Out of all the college students I know, I can only think of one person who does not have either a Facebook or MySpace account. We obviously know how to use these networking sites, but do we use them effectively? I’m not so sure.
Several months ago I deleted my MySpace account. I figured it was just another tool employers would use to judge me during the hiring process, and I didn’t want anything diminishing my chances of getting a job. After reading about the dramatic effect social media is having on society, I decided to create a new account on MySpace so that I could stay up-to-date with the constantly changing online culture.
Only this time, I’m being much smarter about the content I include on MySpace.
The layout isn’t cluttered with flashing icons, and no obnoxious song plays every time someone tunes into my page. My site is free of embarrassing photos or lewd comments. Instead, my “About me” section is a short, witty description of myself that will show I know how to use social media without reflecting a negative image. I plan on uploading photos from national conferences that I’ve attended, events I’ve helped plan, and study abroad trips.Eventually, my profile will become a virtual portfolio, one that I will be happy to share with employers to showcase my knowledge of new technology.
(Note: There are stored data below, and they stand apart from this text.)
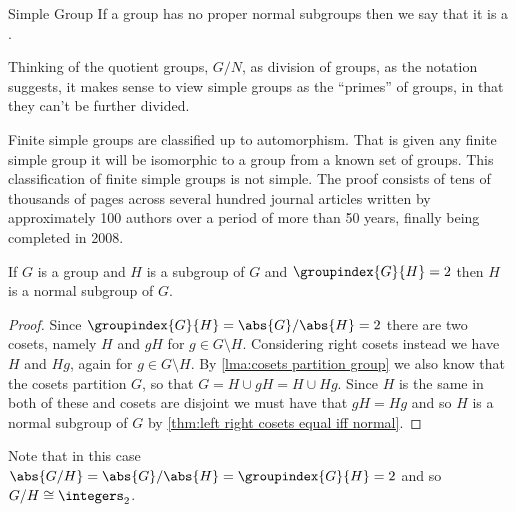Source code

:\documentclass[fleqn]{NotesClass}
\newcommand*{\union}{\cup}
\newcommand*{\isomorphic}{\cong}
\begin{document}
    \begin{dfn}{Simple Group}{}
        If a group has no proper normal subgroups then we say that it is a .
    \end{dfn}
    
    Thinking of the quotient groups, \(G/N\), as division of groups, as the notation suggests, it makes sense to view simple groups as the \enquote{primes} of groups, in that they can't be further divided.
    
    Finite simple groups are classified up to automorphism.
    That is given any finite simple group it will be isomorphic to a group from a known set of groups.
    This classification of finite simple groups is not simple.
    The proof consists of tens of thousands of pages across several hundred journal articles written by approximately 100 authors over a period of more than 50 years, finally being completed in 2008.
    
    \begin{thm}{}{}
        If \(G\) is a group and \(H\) is a subgroup of \(G\) and \(\groupindex{G}{H} = 2\) then \(H\) is a normal subgroup of \(G\).
        \begin{proof}
            Since \(\groupindex{G}{H} = \abs{G}/\abs{H} = 2\) there are two cosets, namely \(H\) and \(gH\) for \(g \in G \setminus H\).
            Considering right cosets instead we have \(H\) and \(Hg\), again for \(g \in G \setminus H\).
            By \cref{lma:cosets partition group} we also know that the cosets partition \(G\), so that \(G = H \union gH = H \union Hg\).
            Since \(H\) is the same in both of these and cosets are disjoint we must have that \(gH = Hg\) and so \(H\) is a normal subgroup of \(G\) by \cref{thm:left right cosets equal iff normal}.
        \end{proof}
    \end{thm}
    
    Note that in this case \(\abs{G/H} = \abs{G}/\abs{H} = \groupindex{G}{H} = 2\) and so \(G/H \isomorphic \integers_2\).
    
\end{document}
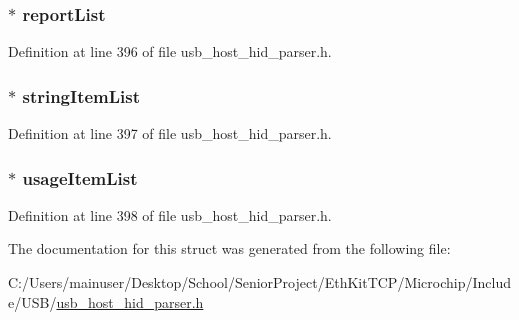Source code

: \subsubsection[{report\+List}]{$\ast$ report\+List}\label{struct___u_s_b___h_i_d___i_t_e_m___l_i_s_t_a11cccc2cd432f7f02fb9cc6e7147f9a0}


Definition at line 396 of file usb\+\_\+host\+\_\+hid\+\_\+parser.\+h.

\hypertarget{struct___u_s_b___h_i_d___i_t_e_m___l_i_s_t_a44feaff25d3dd75b38ad77bee10206d6}{}
\subsubsection[{string\+Item\+List}]{$\ast$ string\+Item\+List}\label{struct___u_s_b___h_i_d___i_t_e_m___l_i_s_t_a44feaff25d3dd75b38ad77bee10206d6}


Definition at line 397 of file usb\+\_\+host\+\_\+hid\+\_\+parser.\+h.

\hypertarget{struct___u_s_b___h_i_d___i_t_e_m___l_i_s_t_a0297cd59d5ef7d0cb92461c9212f3f16}{}
\subsubsection[{usage\+Item\+List}]{$\ast$ usage\+Item\+List}\label{struct___u_s_b___h_i_d___i_t_e_m___l_i_s_t_a0297cd59d5ef7d0cb92461c9212f3f16}


Definition at line 398 of file usb\+\_\+host\+\_\+hid\+\_\+parser.\+h.



The documentation for this struct was generated from the following file\+:\begin{DoxyCompactItemize}
\item 
C\+:/\+Users/mainuser/\+Desktop/\+School/\+Senior\+Project/\+Eth\+Kit\+T\+C\+P/\+Microchip/\+Include/\+U\+S\+B/\hyperlink{usb__host__hid__parser_8h}{usb\+\_\+host\+\_\+hid\+\_\+parser.\+h}\end{DoxyCompactItemize}

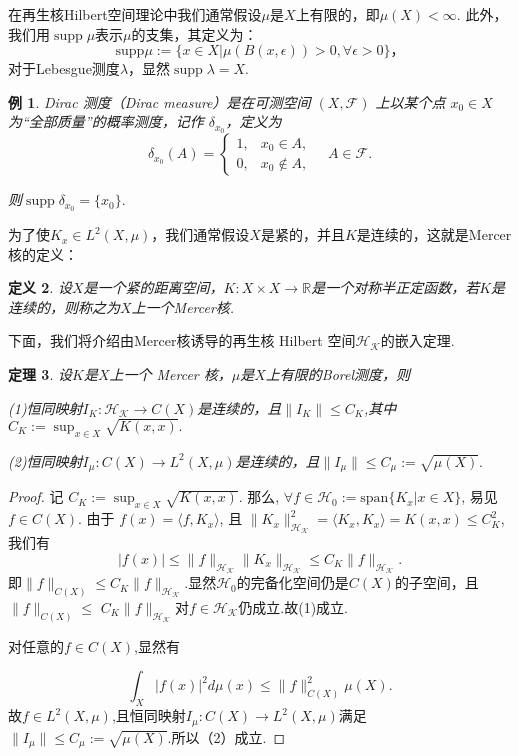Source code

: \documentclass[12pt, a4paper, oneside]{ctexbook}
\newtheorem{theorem}{定理}[section]
\newtheorem{definition}[theorem]{定义}
\newtheorem{example}[theorem]{例}
\begin{document}
在再生核Hilbert空间理论中我们通常假设$\mu$是$X$上有限的，即$\mu(X)<\infty$. 此外，我们用$\operatorname{supp} \mu$表示$\mu$的支集，其定义为：
\begin{equation*}
    \mathrm{supp}\mu:=\{x\in X|\mu(B(x,\epsilon))>0,\forall\epsilon>0\}，
\end{equation*}
对于Lebesgue测度$\lambda$，显然$\operatorname{supp}\lambda=X$.
\begin{example}
    Dirac 测度（Dirac measure）是在可测空间 $(X, \mathcal{F})$ 上以某个点 $x_0 \in X$ 为“全部质量”的概率测度，记作 $\delta_{x_0}$，定义为
$$\delta_{x_0}(A) = \begin{cases}
1, & x_0 \in A, \\
0, & x_0 \notin A,
\end{cases} \quad A \in \mathcal{F}.$$

则$\operatorname{supp}\delta_{x_0}=\{x_0\}.$
\end{example}

为了使$K_x\in L^2(X,\mu)$，我们通常假设$X$是紧的，并且$K$是连续的，这就是Mercer核的定义：
\begin{definition}
    设$X$是一个紧的距离空间，$K:X\times X\to\mathbb{R}$是一个对称半正定函数，若$K$是连续的，则称之为$X$上一个Mercer核.
\end{definition}


下面，我们将介绍由Mercer核诱导的再生核 Hilbert 空间$\mathcal{H_K}$的嵌入定理.
\begin{theorem}
    设$K$是$X$上一个 Mercer 核，$\mu$是$X$上有限的Borel测度，则
    
(1)恒同映射$I_K:\mathcal{H_K}\to C(X)$是连续的，且$\|I_K\|\leq C_K$,其中$C_K:=\sup_{x\in X}\sqrt{K(x,x)}.$

(2)恒同映射$I_\mu:C(X)\to L^2(X,\mu)$是连续的，且$\|I_\mu\|\leq C_\mu:=\sqrt{\mu(X)}.$
\end{theorem}

\begin{proof}
    记 $C_K := \sup_{x \in X} \sqrt{K(x, x)}$. 那么, $\forall f \in \mathcal{H}_0 := \text{span}\{K_x | x \in X\}$, 易见 $f \in C(X)$. 由于 $f(x) = \langle f, K_x  \rangle$, 且 $\|K_x\|_{\mathcal{H_K}}^2 = \langle K_x, K_x \rangle = K(x, x) \leq C_K^2$, 我们有
$$|f(x)| \leq \|f\|_{\mathcal{H_K}} \|K_x\|_{\mathcal{H_K}} \leq C_K \|f\|_{\mathcal{H_K}}.$$
即$\|f\|_{C(X)}\leq C_K\|f\|_{\mathcal{H_K}}$.显然$\mathcal{H}_0$的完备化空间仍是$C(X)$的子空间，且$\|f\|_{C(X)}\leq$
$C_{K}\|f\|_{\mathcal{H_K}}$对$f\in\mathcal{H_K}$仍成立.故(1)成立.

对任意的$f\in C(X)$,显然有

$$\int_X|f(x)|^2d\mu(x)\leq\|f\|_{C(X)}^2\mu(X).$$
故$f\in L^2(X,\mu)$,且恒同映射$I_\mu:C(X)\to L^2(X,\mu)$满足$\|I_\mu\|\leq C_\mu:=\sqrt{\mu(X)}$.所以（2）成立.
\end{proof}
\end{document}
It’s a coincidence that I decided to makeover my online image recently. Up until two days ago, I thought college students dominated the social networking world. Apparently this is not the case. A research study about Facebook states that the site is projected to have 60 million active users by the end of this year. 75% will not be college students. Is Facebook going to be considered a professional networking tool? It looks like this is going to be the next trend, especially in public relations.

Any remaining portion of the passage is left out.